YOUR GOAL: Your output should be each line from the material below that has the word "Friends".

┌──

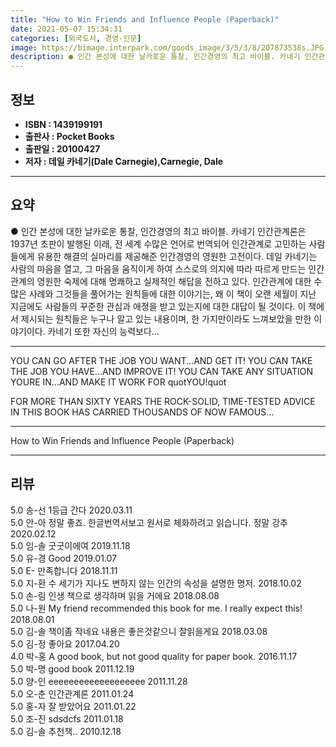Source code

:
 ```yaml
---
title: "How to Win Friends and Influence People (Paperback)"
date: 2021-05-07 15:34:31
categories: [외국도서, 경영-인문]
image: https://bimage.interpark.com/goods_image/3/5/3/8/207873538s.JPG
description: ● 인간 본성에 대한 날카로운 통찰, 인간경영의 최고 바이블. 카네기 인간관계론은 1937년 초판이 발행된 이래, 전 세계 수많은 언어로 번역되어 인간관계로 고민하는 사람들에게 유용한 해결의 실마리를 제공해준 인간경영의 영원한 고전이다. 데일 카네기는 사람의 마음을 열고, 그 마음을
---
```


## **정보**

- **ISBN : 1439199191**
- **출판사 : Pocket Books**
- **출판일 : 20100427**
- **저자 : 데일 카네기(Dale Carnegie),Carnegie, Dale**

------



## **요약**

●  인간 본성에 대한 날카로운 통찰, 인간경영의 최고 바이블. 카네기 인간관계론은 1937년 초판이 발행된 이래, 전 세계 수많은 언어로 번역되어 인간관계로 고민하는 사람들에게 유용한 해결의 실마리를 제공해준 인간경영의 영원한 고전이다. 데일 카네기는 사람의 마음을 열고, 그 마음을 움직이게 하여 스스로의 의지에 따라 따르게 만드는 인간관계의 영원한 숙제에 대해 명쾌하고 실제적인 해답을 전하고 있다. 인간관계에 대한 수많은 사례와 그것들을 풀어가는 원칙들에 대한 이야기는, 왜 이 책이 오랜 세월이 지난 지금에도 사람들의 꾸준한 관심과 애정을 받고 있는지에 대한 대답이 될 것이다. 이 책에서 제시되는 원칙들은 누구나 알고 있는 내용이며, 한 가지만이라도 느껴보았을 만한 이야기이다. 카네기 또한 자신의 능력보다...

------

YOU CAN GO AFTER THE JOB YOU WANT...AND GET IT! YOU CAN TAKE THE JOB YOU HAVE...AND IMPROVE IT! YOU CAN TAKE ANY SITUATION YOURE IN...AND MAKE IT WORK FOR quotYOU!quot

FOR MORE THAN SIXTY YEARS THE ROCK-SOLID, TIME-TESTED ADVICE IN THIS BOOK HAS CARRIED THOUSANDS OF NOW FAMOUS... 

------


How to Win Friends and Influence People (Paperback) 

------


## **리뷰** 

5.0 송-선 1등급 간다 2020.03.11 <br/>5.0 안-아 정말 좋죠. 한글번역서보고 원서로 체화하려고 읽습니다. 정말 강추 2020.02.12 <br/>5.0 임-솔 굿굿이에여  2019.11.18 <br/>5.0 유-경 Good 2019.01.07 <br/>5.0 E- 만족합니다  2018.11.11 <br/>5.0 지-환 수 세기가 지나도 변하지 않는 인간의 속성을 설명한 명저. 2018.10.02 <br/>5.0 손-림 인생 책으로 생각하며 읽을 거에요 2018.08.08 <br/>5.0 나-원 My friend recommended this book for me. I really expect this! 2018.08.01 <br/>5.0 김-솔 책이좀 작네요 내용은 좋은것같으니 잘읽을게요 2018.03.08 <br/>5.0 김-정 좋아요 2017.04.20 <br/>4.0 박-홍 A good book, but not good quality for paper book. 2016.11.17 <br/>5.0 박-명 good book 2011.12.19 <br/>5.0 양-인 eeeeeeeeeeeeeeeeeee 2011.11.28 <br/>5.0 오-춘 인간관계론 2011.01.24 <br/>5.0 홍-자 잘 받았어요 2011.01.22 <br/>5.0 조-진 sdsdcfs 2011.01.18 <br/>5.0 김-솔 추천책.. 2010.12.18 <br/>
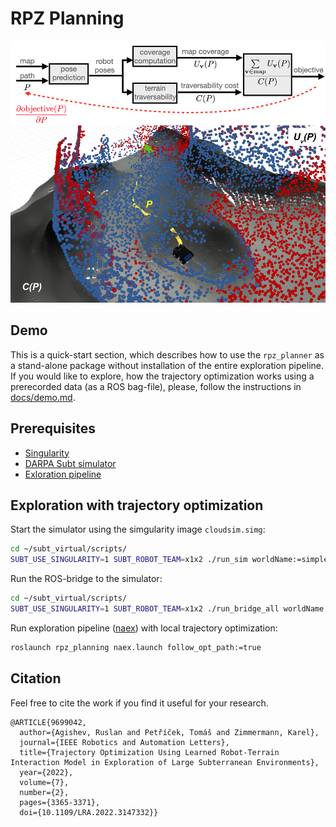 # RPZ Planning

[![RPZ planning](./docs/demo.png)](https://youtu.be/0KzWxQjTqWM)

## Demo

This is a quick-start section, which describes how to use the `rpz_planner` as a stand-alone package
without installation of the entire exploration pipeline.
If you would like to explore, how the trajectory optimization works using a prerecorded data
(as a ROS bag-file), please, follow the instructions in
[docs/demo.md](https://github.com/tpet/rpz_planning/blob/master/docs/demo.md).

## Prerequisites

- [Singularity](https://github.com/tpet/rpz_planning/blob/master/docs/singularity.md)
- [DARPA Subt simulator](https://github.com/tpet/rpz_planning/blob/master/docs/darpa_subt.md)
- [Exloration pipeline](https://github.com/tpet/naex/blob/icra-2022/README.md)

## Exploration with trajectory optimization

Start the simulator using the simgularity image `cloudsim.simg`:

```bash
cd ~/subt_virtual/scripts/
SUBT_USE_SINGULARITY=1 SUBT_ROBOT_TEAM=x1x2 ./run_sim worldName:=simple_cave_01
```

Run the ROS-bridge to the simulator:

```bash
cd ~/subt_virtual/scripts/
SUBT_USE_SINGULARITY=1 SUBT_ROBOT_TEAM=x1x2 ./run_bridge_all worldName:=simple_cave_01
```

Run exploration pipeline
([naex](https://github.com/tpet/naex))
with local trajectory optimization:

```bash
roslaunch rpz_planning naex.launch follow_opt_path:=true
```

## Citation

Feel free to cite the work if you find it useful for your research.

```
@ARTICLE{9699042,
  author={Agishev, Ruslan and Petříček, Tomáš and Zimmermann, Karel},
  journal={IEEE Robotics and Automation Letters}, 
  title={Trajectory Optimization Using Learned Robot-Terrain Interaction Model in Exploration of Large Subterranean Environments}, 
  year={2022},
  volume={7},
  number={2},
  pages={3365-3371},
  doi={10.1109/LRA.2022.3147332}}
```

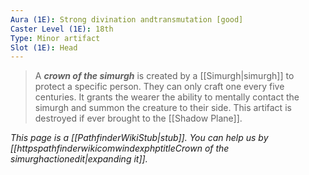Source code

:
 ```yaml
---
Aura (1E): Strong divination andtransmutation [good]
Caster Level (1E): 18th
Type: Minor artifact
Slot (1E): Head
---
```


> A ***crown of the simurgh*** is created by a [[Simurgh|simurgh]] to protect a specific person. They can only craft one every five centuries. It grants the wearer the ability to mentally contact the simurgh and summon the creature to their side. This artifact is destroyed if ever brought to the [[Shadow Plane]].



*This page is a [[PathfinderWikiStub|stub]]. You can help us by [[httpspathfinderwikicomwindexphptitleCrown of the simurghactionedit|expanding it]].*








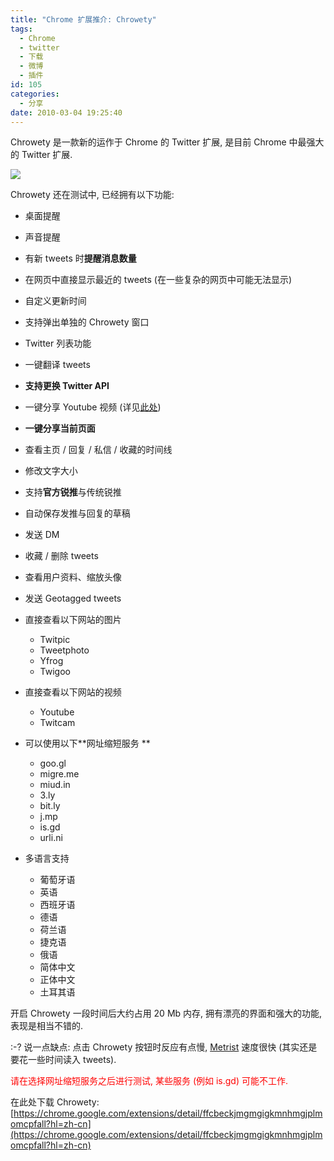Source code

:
 ```yaml
---
title: "Chrome 扩展推介: Chrowety"
tags:
  - Chrome
  - twitter
  - 下载
  - 微博
  - 插件
id: 105
categories:
  - 分享
date: 2010-03-04 19:25:40
---
```


Chrowety 是一款新的运作于 Chrome 的 Twitter 扩展, 是目前 Chrome 中最强大的 Twitter 扩展.

[![](//beamnote-img.oss-cn-shanghai.aliyuncs.com/2010/chrowety.jpg)](//beamnote-img.oss-cn-shanghai.aliyuncs.com/2010/chrowety.jpg)<!-- more -->

Chrowety 还在测试中, 已经拥有以下功能:

* 桌面提醒
* 声音提醒
* 有新 tweets 时**提醒消息数量**
* 在网页中直接显示最近的 tweets (在一些复杂的网页中可能无法显示)
* 自定义更新时间
* 支持弹出单独的 Chrowety 窗口
* Twitter 列表功能
* 一键翻译 tweets
* **支持更换 Twitter API**
* 一键分享 Youtube 视频 (详见[此处](http://code.google.com/p/chrowety/wiki/ShareThisVideo))
* **一键分享当前页面**
* 查看主页 / 回复 / 私信 / 收藏的时间线
* 修改文字大小
* 支持**官方锐推**与传统锐推
* 自动保存发推与回复的草稿
* 发送 DM
* 收藏 / 删除 tweets
* 查看用户资料、缩放头像
* 发送 Geotagged tweets
* 直接查看以下网站的图片

    * Twitpic
    * Tweetphoto
    * Yfrog
    * Twigoo

* 直接查看以下网站的视频

    * Youtube
    * Twitcam

* 可以使用以下**网址缩短服务 **

    * goo.gl
    * migre.me
    * miud.in
    * 3.ly
    * bit.ly
    * j.mp
    * is.gd
    * urli.ni

* 多语言支持

    * 葡萄牙语
    * 英语
    * 西班牙语
    * 德语
    * 荷兰语
    * 捷克语
    * 俄语
    * 简体中文
    * 正体中文
    * 土耳其语

开启 Chrowety 一段时间后大约占用 20 Mb 内存, 拥有漂亮的界面和强大的功能, 表现是相当不错的.

:-? 说一点缺点: 点击 Chrowety 按钮时反应有点慢, [Metrist](http://raychow.info/2010/chrome-reminding.html) 速度很快 (其实还是要花一些时间读入 tweets).

<span style="color: #ff0000;">请在选择网址缩短服务之后进行测试, 某些服务 (例如 is.gd) 可能不工作. </span>

在此处下载 Chrowety: [https://chrome.google.com/extensions/detail/ffcbeckjmgmgigkmnhmgjplmomcpfall?hl=zh-cn](https://chrome.google.com/extensions/detail/ffcbeckjmgmgigkmnhmgjplmomcpfall?hl=zh-cn)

└──

THE ANSWER:
title: "How to Win Friends and Influence People (Paperback)"
How to Win Friends and Influence People (Paperback) 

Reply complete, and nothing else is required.